The day before a shoot.

Is always so loaded with preparation it sometimes feels like the night before midterms are due. Just packing and organizing and laboring over all the little details of what is needed for the shoot... it can be kind of exhausting in its own way. I think it'll be another fun one, though, and I look forward to seeing the result!

Wednesday, May 3, 2017

Joining a great team.

Every shoot is a different collection of minds and hearts aligned to the service of one goal... make something great! The trials along the way will be many, a plethora of undiscovered road blocks and patience-testing compromises, but the team always perseveres, a collective heart of iron and fire. We formed a new team today and I am excited to experience all of this with them, once again, even if only for a few short weeks or so.

Working hard... physically.

And I imagine I'll feel it pretty good for another day or so. I really enjoy the blend of athleticism and art and I hope I am called upon more for just this kind of thing. And I am so lucky to love what I do as much as I do!

Tuesday, May 2, 2017

Doing good work for the people with money.

It is not the most common thing but it is something I am glad to have found recently.
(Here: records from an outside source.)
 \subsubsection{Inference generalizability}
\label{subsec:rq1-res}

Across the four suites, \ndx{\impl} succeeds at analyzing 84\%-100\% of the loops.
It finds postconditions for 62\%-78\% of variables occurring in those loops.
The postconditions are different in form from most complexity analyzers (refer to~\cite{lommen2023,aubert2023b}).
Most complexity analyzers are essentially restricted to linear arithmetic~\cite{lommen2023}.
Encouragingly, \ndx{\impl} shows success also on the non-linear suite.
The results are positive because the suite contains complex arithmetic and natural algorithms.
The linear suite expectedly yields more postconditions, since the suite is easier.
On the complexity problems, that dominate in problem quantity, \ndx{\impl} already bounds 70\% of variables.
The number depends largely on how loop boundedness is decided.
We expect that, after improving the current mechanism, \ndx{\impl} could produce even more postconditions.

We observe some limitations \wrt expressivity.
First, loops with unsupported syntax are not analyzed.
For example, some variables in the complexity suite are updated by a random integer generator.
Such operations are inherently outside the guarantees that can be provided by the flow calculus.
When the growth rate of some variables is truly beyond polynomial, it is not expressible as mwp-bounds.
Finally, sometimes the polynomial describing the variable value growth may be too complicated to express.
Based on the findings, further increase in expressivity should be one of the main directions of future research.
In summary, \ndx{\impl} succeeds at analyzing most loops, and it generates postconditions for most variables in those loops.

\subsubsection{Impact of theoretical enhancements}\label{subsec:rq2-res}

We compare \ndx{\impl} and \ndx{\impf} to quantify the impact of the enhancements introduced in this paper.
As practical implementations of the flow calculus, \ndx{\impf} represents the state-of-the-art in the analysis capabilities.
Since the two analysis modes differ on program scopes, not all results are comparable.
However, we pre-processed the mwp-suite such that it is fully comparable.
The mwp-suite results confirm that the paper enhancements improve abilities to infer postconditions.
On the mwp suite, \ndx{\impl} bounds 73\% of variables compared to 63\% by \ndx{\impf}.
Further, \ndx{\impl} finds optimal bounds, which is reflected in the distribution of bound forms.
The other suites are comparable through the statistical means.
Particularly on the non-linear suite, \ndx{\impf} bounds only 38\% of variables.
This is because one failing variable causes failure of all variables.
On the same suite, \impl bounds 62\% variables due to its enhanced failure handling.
I think I am making a good impression and I hope they have lots more work for me in the future.

Sunday, April 30, 2017

Really digging into the work.

Today was a long day with some good variety. I got to do the regular scene shooting with the crew as well as some b-roll but I also got to do some photography which is always one of the crafts I miss doing. It was extra cool to do the interior architectural photography which is something I haven't done much of in the past. The long hours are nice and the crew is awesome and after the coming week I might actually get to take a break!

Saturday, April 29, 2017

The unpredictability of clouds.

I spent a lot of my day shooting time lapses of the sky today. It has been something that is generally one of my main dictates as a shooter and even more so as a b-roll shooter. Today was an incredible mixture of clouds as they formed and vanished, whirling all around in every random direction against a contrasty, blue sky almost all day long. It was tons of fun to see!

Friday, April 28, 2017

Tired eyes...

Make for tired entries... I suppose it would be better of me to ensure higher quality than simply reaching for the lax consistency... but here it is. I hope it helps anybody beyond myself.

Thursday, April 27, 2017

The vocal stamp of approval.

I have been working hard on this current project and I have been fairly confident I have been doing the best I can do. It is always nice to hear confirmation from your superiors that you are succeeding at your job and it is even nicer to hear that the quality you are rendering is very high. It's a bit of a challenge to shoot footage and just hand it off without reviewing almost any of it. It's a bit of a mystery box that is basically impenetrable outside of the feedback from those who are using it. But the faith to go through all of that can be rewarded by these stamps of approval and praise, indicating a quality product by my efforts. It is yet another reason I love my work. I love doing a job well.

Tuesday, April 25, 2017

There will always be fires.

It is a natural part of life's landscape. It is the nature of refinement - it requires heat to reconstruct temperament. Just breaking down the word temperament in a very rudimentary way shows its connection to heat - temp... temperature. Fire shapes everything it touches; every conversation, every relationship, every form of artistic expression, every physical element. And what becomes of this experience for each thing often, though not always, breaks into two different branches of results - destruction or strengthening. We can look at every experience in life through this paradigm, if we feel so inclined, to learn through the reflection of it which direction our experience fell or how it may have gone through both branches simultaneously. The self-assessed review of these things is not a habit I undertake nearly enough. Maybe this is a reminder to myself that I need to pay better attention to the fires, as well as the effects of it, with much more regularity.

Monday, April 24, 2017

Teamwork and communication.

A team can ONLY function as a team because of communication. The better the communication, the better the teamwork, the better the team. We have been winding down to the homestretch of this shoot with a variety of challenges. And while we have not met every one of them with full efficiency we definitely have improved the attack over the last few days and it looks quite possible we will actually pull this all off nearly as planned. Go team!

Sunday, April 23, 2017

The littlest details.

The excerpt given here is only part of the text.